As Bill McKibben notes, something seems amiss with this chart.

Chart from data from the National Snow and Ice Data Center (NSIDC) showing sea ice in the Bering-Chukchi Sea; 2018's ice decline in red. Graphic by Zachary Labe.

Chart from data from the National Snow and Ice Data Center (NSIDC) showing sea ice in the Bering-Chukchi Sea; 2018’s ice decline in red. Graphic by Zachary Labe.

The U.S. National Snow and Ice Data Center in Boulder, Colorado, track ice in the Arctic. The chart shows extent of sea ice in square kilometers, with a comparison of about the past 20 years.

In red, you see what is happening to the ice in 2018 — a dramatic melt, a dramatic plunge in the amount of sea ice.

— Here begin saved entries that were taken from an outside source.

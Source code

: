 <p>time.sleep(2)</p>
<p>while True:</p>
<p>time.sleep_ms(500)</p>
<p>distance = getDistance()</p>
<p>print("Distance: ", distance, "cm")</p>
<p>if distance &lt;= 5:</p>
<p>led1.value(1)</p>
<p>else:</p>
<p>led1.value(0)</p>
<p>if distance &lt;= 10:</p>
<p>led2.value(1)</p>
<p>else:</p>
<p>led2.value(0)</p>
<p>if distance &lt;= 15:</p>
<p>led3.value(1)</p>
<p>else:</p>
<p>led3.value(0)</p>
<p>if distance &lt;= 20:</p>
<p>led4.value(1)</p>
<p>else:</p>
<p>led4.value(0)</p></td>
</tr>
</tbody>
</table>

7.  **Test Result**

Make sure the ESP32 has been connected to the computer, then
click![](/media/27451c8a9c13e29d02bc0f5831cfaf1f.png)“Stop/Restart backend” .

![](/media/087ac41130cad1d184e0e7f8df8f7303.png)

Arctic Circle area temperatures rose dramatically above normal temperatures for winter in the past few weeks, by 25 to 40 degrees Fahrenheit (see report in the Sydney Morning Herald). Such dramatic increases frequently result when a weakened jet stream fails to keep cold Arctic air in the Arctic — and the polar vortex slips to give some temperate latitude land incredible freezes. The colds that get reported on the news and touted by science dissenters as evidence Global Warming does not occur, are the result of those heat blobs in the Arctic.

Sydney (Australia) Morning Herald reports: Arctic temperatures in February 2018 are averaging well above normal, and peaking up to 25 degrees higher than normal. Photo: globalweatherlogistics.com

Sydney (Australia) Morning Herald reports: Arctic temperatures in February 2018 are averaging well above normal, and peaking up to 25 degrees higher than normal. Photo: globalweatherlogistics.com

Tipping points are not always discernable in real time. This may be an exception.

Time to act, people!

 

Tip of the old scrub brush to Bill McKibben, of course.